The U.S. UCC has a parole evidence rule which provides that if the parties have a final and complete contract, evidence of prior agreements or negotiations are not admissible to contradict the writing. The International UCC does not ban that evidence.

The International UCC looks at the “subjective intent” of the party to the contract- what is in the party’s mind when entering into the contract. In contrast, the U.S. UCC determines the intent of the parties based on statements and acts that are communicated to the other party- internal thoughts are not considered.

If the International UCC governs a contract, a U.S. business person will have to deal with rules that are different from the rules and may be contrary to their business instincts.

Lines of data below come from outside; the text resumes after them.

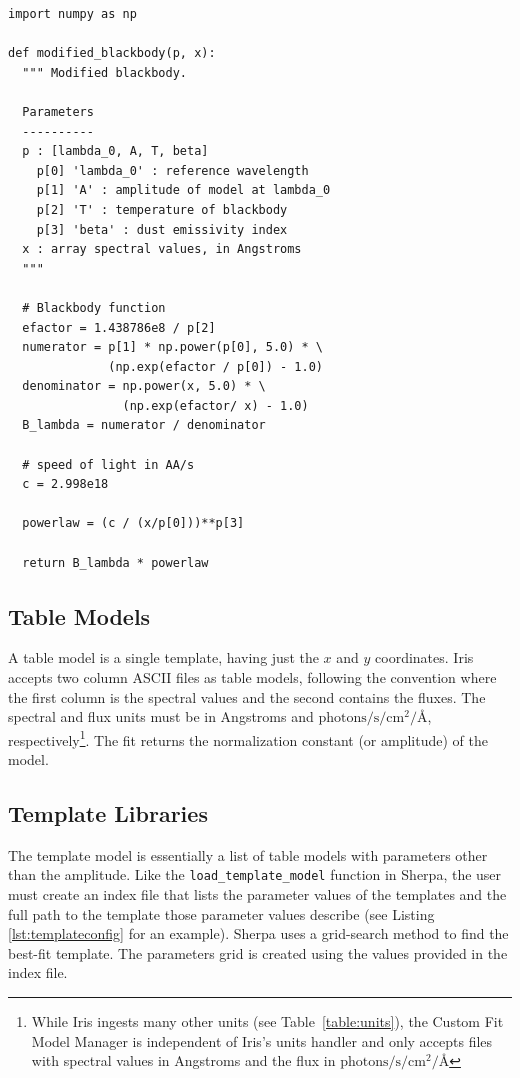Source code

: \documentclass[preprint,authoryear,5p]{elsarticle}
\begin{document}
\begin{lstlisting}[style=python,
	caption={Example of a user-defined model that
can be dynamically loaded into Iris. The code, written as a Python function, 
implements a modified blackbody and can be combined 
in Iris with other built-in and custom components. Backslashes indicate line 
continuations.},
	label=lst:user_model_example]
import numpy as np

def modified_blackbody(p, x):
  """ Modified blackbody.

  Parameters
  ----------
  p : [lambda_0, A, T, beta]
    p[0] 'lambda_0' : reference wavelength
    p[1] 'A' : amplitude of model at lambda_0
    p[2] 'T' : temperature of blackbody
    p[3] 'beta' : dust emissivity index
  x : array spectral values, in Angstroms
  """

  # Blackbody function
  efactor = 1.438786e8 / p[2]
  numerator = p[1] * np.power(p[0], 5.0) * \
              (np.exp(efactor / p[0]) - 1.0)
  denominator = np.power(x, 5.0) * \
                (np.exp(efactor/ x) - 1.0)
  B_lambda = numerator / denominator

  # speed of light in AA/s
  c = 2.998e18

  powerlaw = (c / (x/p[0]))**p[3]

  return B_lambda * powerlaw
\end{lstlisting}

\subsection{Table Models} A table model is a single template, having just the
$x$ and $y$ coordinates. Iris accepts two column ASCII files as table models,
following the convention where the first column is the spectral values
and the second contains the fluxes. The spectral and flux units must be in Angstroms
and $\mathrm{photons}/\mathrm{s}/\mathrm{cm}^{2}/\mbox{\AA}$, respectively\footnote{
While Iris ingests many other units (see Table~\ref{table:units}), the Custom Fit Model
Manager is independent of Iris's units handler and only accepts files with spectral 
values in Angstroms and the flux in 
$\mathrm{photons}/\mathrm{s}/\mathrm{cm}^{2}/\mbox{\AA}$}.
The fit returns the normalization constant (or amplitude) of the model.

\begin{sloppypar}
\subsection{Template Libraries} The template model is essentially a list of
table models with parameters other than the amplitude. Like the
\texttt{load\_template\_model} function in Sherpa, the user must create an index
file that lists the parameter values of the templates and the full path to the
template those parameter values describe (see Listing \ref{lst:templateconfig}
for an example). Sherpa uses a grid-search method to find the best-fit template.
The parameters grid is created using the values provided in the index file.
\end{sloppypar}
\end{document}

Their attorney may not be educated on the International UCC.

If it has the negotiating power, a United States company when entering into a sales contract with a company outside of the U.S., should include in the contract a clause that negates the application of the International UCC. That clause should first select the state law that applies and follow that with:

The United Nations Convention on Contracts for the International Sale of Goods does not and will not apply to this contract.

That clause may go a long way if a U.S. company has a dispute over a sales contract with an international company.  The courts have held that a contract that simply says that a particular state law applies does NOT negate the International UCC. Instead, the language must specifically state that the International UCC does not apply.